#### [WORK REQUIRED]
Nothing but a number should be written: the count of lines below that contain "seen".

Stored data
:::::
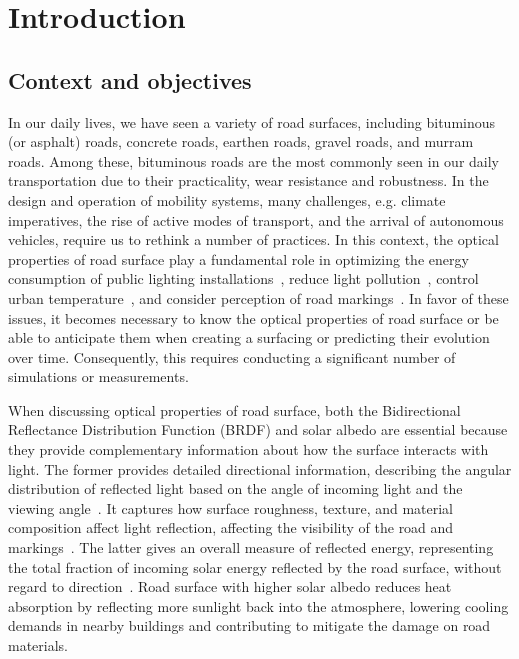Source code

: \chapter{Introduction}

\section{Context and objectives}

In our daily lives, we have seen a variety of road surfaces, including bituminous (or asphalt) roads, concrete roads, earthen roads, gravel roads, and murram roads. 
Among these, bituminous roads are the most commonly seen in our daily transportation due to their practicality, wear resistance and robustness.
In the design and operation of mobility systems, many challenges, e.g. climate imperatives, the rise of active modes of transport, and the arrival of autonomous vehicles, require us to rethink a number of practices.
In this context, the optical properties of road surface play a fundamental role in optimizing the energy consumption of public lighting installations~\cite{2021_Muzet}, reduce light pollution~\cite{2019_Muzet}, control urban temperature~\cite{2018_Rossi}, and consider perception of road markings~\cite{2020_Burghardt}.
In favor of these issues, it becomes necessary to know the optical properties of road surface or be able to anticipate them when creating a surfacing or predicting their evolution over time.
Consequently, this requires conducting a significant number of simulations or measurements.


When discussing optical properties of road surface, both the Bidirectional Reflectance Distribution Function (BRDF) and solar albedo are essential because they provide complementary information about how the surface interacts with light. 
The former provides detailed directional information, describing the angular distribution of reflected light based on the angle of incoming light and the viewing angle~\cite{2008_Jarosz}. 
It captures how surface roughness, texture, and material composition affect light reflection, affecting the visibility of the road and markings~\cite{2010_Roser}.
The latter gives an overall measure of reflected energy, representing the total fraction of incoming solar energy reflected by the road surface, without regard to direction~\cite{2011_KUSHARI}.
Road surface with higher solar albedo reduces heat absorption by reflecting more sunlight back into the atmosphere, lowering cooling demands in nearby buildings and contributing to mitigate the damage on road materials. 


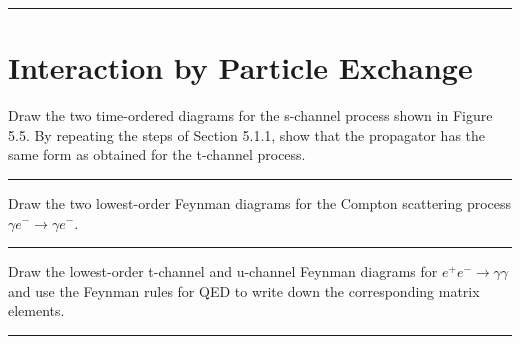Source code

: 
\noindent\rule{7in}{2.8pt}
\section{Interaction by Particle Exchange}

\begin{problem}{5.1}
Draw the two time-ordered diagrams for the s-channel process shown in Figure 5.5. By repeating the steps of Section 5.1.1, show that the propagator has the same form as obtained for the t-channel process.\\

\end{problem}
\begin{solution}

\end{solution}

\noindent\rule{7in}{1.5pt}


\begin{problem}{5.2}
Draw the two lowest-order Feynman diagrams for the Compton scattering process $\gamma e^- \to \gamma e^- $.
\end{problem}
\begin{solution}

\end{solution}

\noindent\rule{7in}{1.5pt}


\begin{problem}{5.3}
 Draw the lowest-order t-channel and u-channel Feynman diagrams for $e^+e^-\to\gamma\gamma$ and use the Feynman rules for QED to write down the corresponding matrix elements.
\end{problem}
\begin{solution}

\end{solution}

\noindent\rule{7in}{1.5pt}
:::::
#### [EXERCISE RESPONSE]
2